- Armiger: Republic of Honduras
- Adopted: 1825
- Motto: REPÚBLICA DE HONDURAS, LIBRE, SOBERANA E INDEPENDIENTE 15 DE SEPTIEMBRE 1821 "REPUBLIC OF HONDURAS, FREE, SOVEREIGN, INDEPENDENT" "15 SEPTEMBER 1821"

= Coat of arms of Honduras =

The coat of arms of Honduras is a national emblem of the Republic of Honduras.

==Official description==
Honduran law describes the coat of arms as follows:

The Arms to be used are an equilateral triangle. In its base there is a volcano between two castles, over them a rainbow, and below it, behind the volcano, raises a sun spreading light. The triangle is settled on a terrain bathed by both seas.

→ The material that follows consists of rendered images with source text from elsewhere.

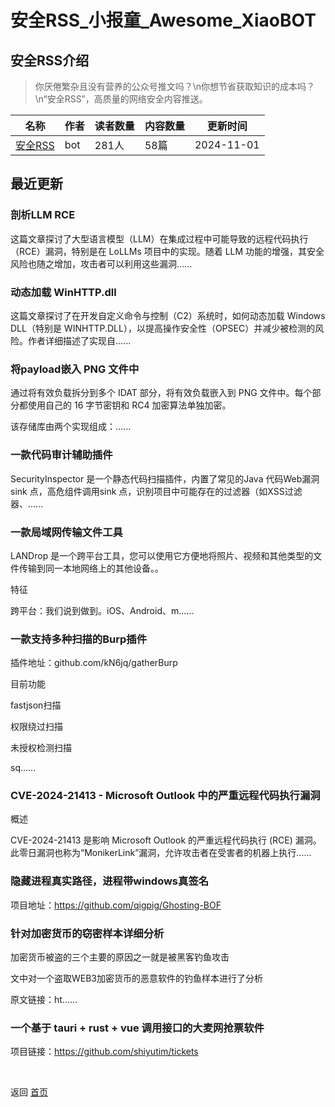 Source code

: # 安全RSS_小报童_Awesome_XiaoBOT

## 安全RSS介绍
> 你厌倦繁杂且没有营养的公众号推文吗？\n你想节省获取知识的成本吗？\n“安全RSS”，高质量的网络安全内容推送。  
  


|名称|作者|读者数量|内容数量|更新时间|
|---|---|---|---|---|
|[安全RSS](https://xiaobot.net/p/hacker?refer=0b133df9-27dc-423b-8101-639049001c13)|bot|281人|58篇|2024-11-01|

## 最近更新
### 剖析LLM RCE

这篇文章探讨了大型语言模型（LLM）在集成过程中可能导致的远程代码执行（RCE）漏洞，特别是在 LoLLMs 项目中的实现。随着 LLM
功能的增强，其安全风险也随之增加，攻击者可以利用这些漏洞......

### 动态加载 WinHTTP.dll

这篇文章探讨了在开发自定义命令与控制（C2）系统时，如何动态加载 Windows DLL（特别是
WINHTTP.DLL），以提高操作安全性（OPSEC）并减少被检测的风险。作者详细描述了实现自......

### 将payload嵌入 PNG 文件中

通过将有效负载拆分到多个 IDAT 部分，将有效负载嵌入到 PNG 文件中。每个部分都使用自己的 16 字节密钥和 RC4 加密算法单独加密。

该存储库由两个实现组成：......

### 一款代码审计辅助插件

SecurityInspector 是一个静态代码扫描插件，内置了常见的Java 代码Web漏洞sink 点，高危组件调用sink
点，识别项目中可能存在的过滤器（如XSS过滤器、......

### 一款局域网传输文件工具

LANDrop 是一个跨平台工具，您可以使用它方便地将照片、视频和其他类型的文件传输到同一本地网络上的其他设备。。

特征

跨平台：我们说到做到。iOS、Android、m......

### 一款支持多种扫描的Burp插件

插件地址：github.com/kN6jq/gatherBurp

目前功能

fastjson扫描

权限绕过扫描

未授权检测扫描

sq......

### CVE-2024-21413 - Microsoft Outlook 中的严重远程代码执行漏洞

概述

CVE-2024-21413 是影响 Microsoft Outlook 的严重远程代码执行 (RCE)
漏洞。此零日漏洞也称为“MonikerLink”漏洞，允许攻击者在受害者的机器上执行......

### 隐藏进程真实路径，进程带windows真签名

项目地址：https://github.com/qigpig/Ghosting-BOF

### 针对加密货币的窃密样本详细分析

加密货币被盗的三个主要的原因之一就是被黑客钓鱼攻击

文中对一个盗取WEB3加密货币的恶意软件的钓鱼样本进行了分析

原文链接：ht......

### 一个基于 tauri + rust + vue 调用接口的大麦网抢票软件

项目链接：https://github.com/shiyutim/tickets


<a href="https://github.com/Reno9527/awesome-xiaobot" style="color: white; text-decoration: none;">awesome-xiaobot</a>

返回 [首页](../README.md)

Around it, an oval containing the golden letters: REPÚBLICA DE HONDURAS LIBRE, SOBERANA, INDEPENDIENTE. – 15 DE SEPTIEMBRE DE 1821. In the upper part of the oval appears a quiver filled with arrows from which hang cornucopias conjoined with a tie, and the whole lies upon a range of mountains, on which stand three oak trees on the right and three pines on the left, and, conveniently distributed, mines, a bar, a drill, a wedge, a sledgehammer and a hammer.